And Jesus answered him, “Simon, I have something to say to you.” And he replied, “Say it, Teacher.” 41 “A moneylender had two debtors: one owed five hundred denarii, and the other fifty. 42 When they were unable to repay, he graciously forgave them both. So which of them will love him more?” 43 Simon answered and said, “I suppose the one whom he forgave more.” And He said to him, “You have judged correctly.” 44 Turning toward the woman, He said to Simon, “Do you see this woman? I entered your house; you gave Me no water for My feet, but she has wet My feet with her tears and wiped them with her hair. 45 You gave Me no kiss; but she, since the time I came in, has not ceased to kiss My feet. 46 You did not anoint My head with oil, but she anointed My feet with perfume. 47 For this reason I say to you, her sins, which are many, have been forgiven, for she loved much; but he who is forgiven little, loves little.” 48 Then He said to her, “Your sins have been forgiven.” 49 Those who were reclining at the table with Him began to say to themselves, “Who is this man who even forgives sins?” 50 And He said to the woman, “Your faith has saved you; go in peace.” Luke 7:40-50
“Your sins have been forgiven.” Jesus’ words must have hung in the room like think smoke on which the self-righteous practically choked. “Who is this person claiming they have the power to forgive?” “Even if he had the power to forgive sins, this woman cannot be forgiven by God or anyone else.” However, the direct implication to Simon was “your sins, though they may be fewer than this woman, are not forgiven.” “Simon, her sins are forgiven but yours remain because you think too highly of yourself and too lowly of others.” If there is no contrition for our sins, then there is no forgiveness from God. However, when contrition has come into a person’s life, there is humility. Humility before God. This woman displayed her humbility in her humble service toward God’s Son, Jesus Christ. Humility toward others. This humility toward others begins with our thoughts toward them. Simon’s lack of humility was reflected in his condemning thoughts toward the woman. Jesus exposed his thoughts for what they were. If we are humble then our thoughts will be dominated with compassion for sinners. This is the issue for our hearts today. Is the attitude of humility toward others the pervasive attitude of our hearts and minds? Has the full weight of the enormous grace of God fallen on us enough to see through gracious eyes the failings of others. Today, may we be able to say with the psalmist, “lead the humble in justice and teach the humble Your ways.”

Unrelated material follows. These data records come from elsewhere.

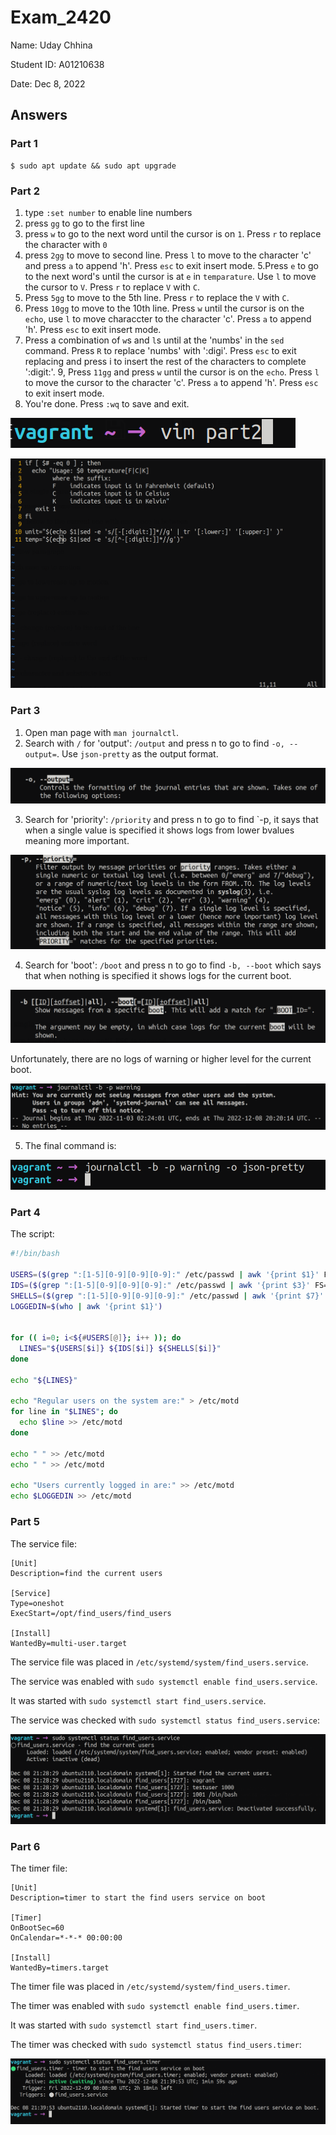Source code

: # Exam_2420
Name: Uday Chhina

Student ID: A01210638

Date: Dec 8, 2022

## Answers

### Part 1

```
$ sudo apt update && sudo apt upgrade
```

### Part 2

1. type `:set number` to enable line numbers
2. press `gg` to go to the first line
3. press `w` to go to the next word until the cursor is on `1`. Press `r` to
   replace the character with `0`
4. press `2gg` to move to second line. Press `l` to move to the character 'c'
   and press `a` to append 'h'. Press `esc` to exit insert mode. 
5.Press `e` to go to the next word's until
   the cursor is at `e` in `temparature`. Use `l` to move the cursor to `V`.
   Press `r` to replace `V` with `C`.
6. Press `5gg` to move to the 5th line. Press `r` to replace the `V` with `C`.
7. Press `10gg` to move to the 10th line. Press `w` until the cursor is on the
   `echo`, use `l` to move characcter to the character 'c'. Press `a` to
   append 'h'. Press `esc` to exit insert mode.
8. Press a combination of `w`s and `l`s until at the 'numbs' in the `sed`
   command. Press `R` to replace 'numbs' with ':digi'. Press `esc` to exit
   replacing and press i to insert the rest of the characters to complete
   ':digit:'. 
9, Press `11gg` and press `w` until the cursor is on the `echo`. Press `l` to
   move the cursor to the character 'c'. Press `a` to append 'h'. Press `esc`
   to exit insert mode.
10. You're done. Press `:wq` to save and exit.

![vimopen](/Images/openvim.png)

![vimedit](/Images/vimedit.png)

### Part 3

1. Open man page with `man journalctl`. 
2. Search with `/` for 'output': `/output` and press n to go to find `-o,
   --output=`. Use `json-pretty` as the output format.

![output](/Images/output.png)

3. Search for 'priority': `/priority` and press n to go to find `-p, it says
   that when a single value is specified it shows logs from lower bvalues
   meaning more important. 

![priority](/Images/priority.png)

4. Search for 'boot': `/boot` and press n to go to find `-b, --boot` which
   says that when nothing is specified it shows logs for the current boot. 

![boot](/Images/boot.png)

Unfortunately, there are no logs of warning or higher level for the current
boot.

![nologs](/Images/nologs.png)

5. The final command is:

![finalcommand](Images/finalcommand.png)


### Part 4

The script:

```bash
#!/bin/bash

USERS=($(grep ":[1-5][0-9][0-9][0-9]:" /etc/passwd | awk '{print $1}' FS=:))
IDS=($(grep ":[1-5][0-9][0-9][0-9]:" /etc/passwd | awk '{print $3}' FS=:))
SHELLS=($(grep ":[1-5][0-9][0-9][0-9]:" /etc/passwd | awk '{print $7}' FS=:))
LOGGEDIN=$(who | awk '{print $1}')


for (( i=0; i<${#USERS[@]}; i++ )); do
  LINES="${USERS[$i]} ${IDS[$i]} ${SHELLS[$i]}"
done

echo "${LINES}"

echo "Regular users on the system are:" > /etc/motd
for line in "$LINES"; do
  echo $line >> /etc/motd
done

echo " " >> /etc/motd
echo " " >> /etc/motd

echo "Users currently logged in are:" >> /etc/motd
echo $LOGGEDIN >> /etc/motd
```

### Part 5

The service file:
```
[Unit]
Description=find the current users

[Service]
Type=oneshot
ExecStart=/opt/find_users/find_users

[Install]
WantedBy=multi-user.target
```

The service file was placed in `/etc/systemd/system/find_users.service`.

The service was enabled with `sudo systemctl enable find_users.service`.

It was started with `sudo systemctl start find_users.service`.

The service was checked with `sudo systemctl status find_users.service`:

![service](/Images/service.png)

### Part 6

The timer file:
```
[Unit]
Description=timer to start the find users service on boot

[Timer]
OnBootSec=60
OnCalendar=*-*-* 00:00:00

[Install]
WantedBy=timers.target
```

The timer file was placed in `/etc/systemd/system/find_users.timer`.

The timer was enabled with `sudo systemctl enable find_users.timer`.

It was started with `sudo systemctl start find_users.timer`.

The timer was checked with `sudo systemctl status find_users.timer`:

![timer](/Images/timer.png)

Oh Lord, give me a pure heart and a pure mind. May I see Your grace for what it truly is, amazing. As I live each day in Your grace, produce grace in me for others. Help me to walk in humility. As one forgiven, may my gratitude for Your grace change my attitude toward those around me who also are in need of Your grace. Amen.
From Bunyan’s The Acceptable Sacrifice
The broken-hearted man is a man that sees himself as spiritually poor. Therefore, as humble and contrite, so poor and contrite are put together in the Word. 'But to this man will I look, even to him that is poor, and of a contrite spirit' (Isa 66:1, 2). And here we still pursue our metaphor. A wounded man, a man with broken bones, concludes his condition to be very poor. Ask him how he does, and he answers, 'Truly, neighbors, in a very poor condition!' Also you have the spiritual poverty of such as have their hearts broken, and that have been of contrite spirits, much made mention of in the Word. And they go by two names to distinguish them from others. They are called poor, that is, God's poor; they are also called 'the poor in spirit' (Psa 72:2, 74:19; Matt 5:3). Now, the man that is poor in his own eyes, of him we now discourse, and the broken-hearted is such a one, is sensible of his needs. He knows he cannot help himself, and therefore is forced to be content to live by the charity of others. Thus it is in nature, thus it is in grace. The broken-hearted now knows his needs, and he knew it not till now. As he that has a broken bone, knew no want of a bone-setter till he knew his bone was broken. His broken bone makes him know it; his pain and anguish makes him know it; and thus it is in the spiritual realm. Now he sees to be poor is to want the sense of the favor of God; for his great pain is a sense of wrath. And the voice of joy would heal his broken bones (Psa 51:8).